[Date Prev][Date Next][Thread Prev][Thread Next][Date Index][Thread Index]

[Condor-users] MPI exe stalls



Hi,

I have an C MPI program I am using to run a brute force solution to the
Travellening Salesman Problem (TSP).   I am using this as part of Condor
with Condor 6.8 on Fedora 5 with mpich 1.2.4.

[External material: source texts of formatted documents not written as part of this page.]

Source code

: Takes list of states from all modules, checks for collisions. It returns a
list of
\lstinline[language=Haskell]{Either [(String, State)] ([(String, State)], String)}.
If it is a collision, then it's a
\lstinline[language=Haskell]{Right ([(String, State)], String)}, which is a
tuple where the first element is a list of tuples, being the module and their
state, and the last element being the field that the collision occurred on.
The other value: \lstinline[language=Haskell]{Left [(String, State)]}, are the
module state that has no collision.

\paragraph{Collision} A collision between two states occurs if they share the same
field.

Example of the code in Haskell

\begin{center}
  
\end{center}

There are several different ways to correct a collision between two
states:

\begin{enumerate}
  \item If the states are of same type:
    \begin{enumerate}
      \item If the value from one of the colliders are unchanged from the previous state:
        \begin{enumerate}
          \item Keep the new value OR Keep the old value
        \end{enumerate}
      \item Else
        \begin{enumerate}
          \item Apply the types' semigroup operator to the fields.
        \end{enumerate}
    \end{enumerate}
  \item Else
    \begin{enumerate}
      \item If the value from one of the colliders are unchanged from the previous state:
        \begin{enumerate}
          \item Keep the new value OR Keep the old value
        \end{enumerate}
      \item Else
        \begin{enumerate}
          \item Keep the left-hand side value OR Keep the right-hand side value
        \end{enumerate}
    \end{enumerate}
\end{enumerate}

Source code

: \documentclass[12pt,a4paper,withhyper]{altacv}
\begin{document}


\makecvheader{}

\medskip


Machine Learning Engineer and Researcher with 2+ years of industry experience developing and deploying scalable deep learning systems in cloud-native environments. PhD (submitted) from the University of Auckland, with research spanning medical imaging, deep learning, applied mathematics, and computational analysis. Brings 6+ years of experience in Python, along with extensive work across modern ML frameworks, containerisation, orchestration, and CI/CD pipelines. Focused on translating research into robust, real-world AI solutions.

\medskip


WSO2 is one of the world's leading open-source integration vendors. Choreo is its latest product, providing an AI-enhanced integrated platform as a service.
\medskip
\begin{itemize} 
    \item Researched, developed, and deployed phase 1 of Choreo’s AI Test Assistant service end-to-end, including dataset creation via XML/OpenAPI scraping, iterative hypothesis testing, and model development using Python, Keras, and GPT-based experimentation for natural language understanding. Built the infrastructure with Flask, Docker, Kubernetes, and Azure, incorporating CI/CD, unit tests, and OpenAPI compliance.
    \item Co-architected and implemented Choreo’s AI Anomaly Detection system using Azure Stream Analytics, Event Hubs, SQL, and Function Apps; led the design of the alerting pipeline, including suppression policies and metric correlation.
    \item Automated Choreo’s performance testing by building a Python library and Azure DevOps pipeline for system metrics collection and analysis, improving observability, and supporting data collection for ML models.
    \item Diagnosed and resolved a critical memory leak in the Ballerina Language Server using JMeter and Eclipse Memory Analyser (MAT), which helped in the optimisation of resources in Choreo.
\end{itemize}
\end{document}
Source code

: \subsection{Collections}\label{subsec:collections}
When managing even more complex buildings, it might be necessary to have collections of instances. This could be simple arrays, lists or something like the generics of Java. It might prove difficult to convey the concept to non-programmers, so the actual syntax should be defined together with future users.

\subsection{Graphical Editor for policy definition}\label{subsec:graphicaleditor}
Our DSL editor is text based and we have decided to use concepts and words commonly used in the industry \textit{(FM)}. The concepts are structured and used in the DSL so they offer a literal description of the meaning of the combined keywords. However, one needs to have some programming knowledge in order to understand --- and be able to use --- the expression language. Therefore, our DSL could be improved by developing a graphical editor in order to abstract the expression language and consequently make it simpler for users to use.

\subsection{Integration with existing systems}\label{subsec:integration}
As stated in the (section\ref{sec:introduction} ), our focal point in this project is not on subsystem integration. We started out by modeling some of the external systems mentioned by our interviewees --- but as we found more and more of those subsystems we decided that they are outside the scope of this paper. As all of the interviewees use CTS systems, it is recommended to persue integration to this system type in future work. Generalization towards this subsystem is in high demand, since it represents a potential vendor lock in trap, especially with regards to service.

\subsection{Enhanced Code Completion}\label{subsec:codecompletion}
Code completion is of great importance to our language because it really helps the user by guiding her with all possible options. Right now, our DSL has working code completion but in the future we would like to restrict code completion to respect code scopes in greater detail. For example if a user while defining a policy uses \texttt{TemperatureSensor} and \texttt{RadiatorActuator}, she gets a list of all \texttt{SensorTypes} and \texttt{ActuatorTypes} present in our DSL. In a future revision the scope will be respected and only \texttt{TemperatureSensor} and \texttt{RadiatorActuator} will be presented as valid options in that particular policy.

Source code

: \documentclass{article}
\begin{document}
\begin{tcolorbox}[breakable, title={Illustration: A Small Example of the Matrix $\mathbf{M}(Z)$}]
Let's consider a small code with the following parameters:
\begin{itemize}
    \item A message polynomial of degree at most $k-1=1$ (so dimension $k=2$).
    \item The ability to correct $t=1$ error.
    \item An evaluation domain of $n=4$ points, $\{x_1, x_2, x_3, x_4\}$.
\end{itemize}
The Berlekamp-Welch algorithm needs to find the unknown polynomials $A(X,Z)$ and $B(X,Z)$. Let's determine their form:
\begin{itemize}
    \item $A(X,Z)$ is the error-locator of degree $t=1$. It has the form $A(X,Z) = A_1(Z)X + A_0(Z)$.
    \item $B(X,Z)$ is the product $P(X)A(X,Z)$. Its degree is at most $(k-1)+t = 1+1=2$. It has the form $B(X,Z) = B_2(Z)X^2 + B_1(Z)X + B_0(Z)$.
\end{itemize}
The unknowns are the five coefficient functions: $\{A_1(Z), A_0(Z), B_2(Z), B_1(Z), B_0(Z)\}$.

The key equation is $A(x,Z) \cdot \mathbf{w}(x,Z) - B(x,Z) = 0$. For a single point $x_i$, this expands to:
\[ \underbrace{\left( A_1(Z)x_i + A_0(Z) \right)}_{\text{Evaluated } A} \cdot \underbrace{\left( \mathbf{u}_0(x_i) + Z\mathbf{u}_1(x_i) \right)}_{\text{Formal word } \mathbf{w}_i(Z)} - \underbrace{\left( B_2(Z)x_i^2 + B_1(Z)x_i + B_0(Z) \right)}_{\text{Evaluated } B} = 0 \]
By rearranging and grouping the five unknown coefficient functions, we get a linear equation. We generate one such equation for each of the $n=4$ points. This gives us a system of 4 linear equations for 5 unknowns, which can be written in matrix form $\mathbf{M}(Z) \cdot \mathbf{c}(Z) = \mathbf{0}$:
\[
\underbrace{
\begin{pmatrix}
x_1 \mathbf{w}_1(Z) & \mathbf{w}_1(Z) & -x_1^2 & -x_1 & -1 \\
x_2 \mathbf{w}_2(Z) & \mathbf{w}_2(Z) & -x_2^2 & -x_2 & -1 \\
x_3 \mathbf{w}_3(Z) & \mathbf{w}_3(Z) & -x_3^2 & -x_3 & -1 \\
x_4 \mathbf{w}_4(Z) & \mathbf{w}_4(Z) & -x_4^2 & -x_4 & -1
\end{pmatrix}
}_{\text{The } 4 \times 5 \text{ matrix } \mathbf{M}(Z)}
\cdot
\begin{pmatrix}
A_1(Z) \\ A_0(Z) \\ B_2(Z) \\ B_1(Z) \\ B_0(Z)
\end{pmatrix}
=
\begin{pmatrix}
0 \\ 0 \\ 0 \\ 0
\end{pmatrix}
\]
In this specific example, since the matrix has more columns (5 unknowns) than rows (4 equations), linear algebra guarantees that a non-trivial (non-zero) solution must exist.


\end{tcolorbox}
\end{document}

My code keeps stalling in mid execution.  I was wondering if a MPI guru
could assist me.  I really hate to ask but I've tried everything and I'm a
little new to MPI.

My code is at http://gis.sis.pitt.edu/temp/chris/mpi/mpi2/tspRunOneBranch.c
The output for one machine is at
http://gis.sis.pitt.edu/temp/chris/mpi/mpi2/tspRunOneBranch0.out

I understand the code may be a little big but I can easily narrow the
problem, but can't find the solution.

The execution is stalling at two points.

1) As you can see, the coordinator function runs on rank 0.  It seems to run
up to directly before the while loop at while(globalLeaveAloneIndex <=
dimensionsOfGraph - 1);  Hence, it never reaches the MPI_recv in the loop.
However, when the MPI_recv is outside the loop it is executed.  Why won't
the code enter this loop?

2) The worker seems to run directly up to the message acknowledging the
message was sent at fprintf (stdout, "worker:  sent get request to
coordinator.\n");

Why are these stalling at these points?  Its almost like one process is
waiting for the other.  The execution just seems to sit there when I see the
temporary execution bins condor creates.

Also, it seems as if in my code, all ranks are being output on each machine?
Shouldn't MPI be running on separarate machines for each rank in my C code?
For example in the output file, shouldn't rank 0 be the only output?

Sincerely,

Christopher Jon Jursa
Geoinformatics Laboratory
School of Information Sciences
University of Pittsburgh
web: http://gis.sis.pitt.edu
email: cjursa@xxxxxxxxxxxx
phone: 412-624-8858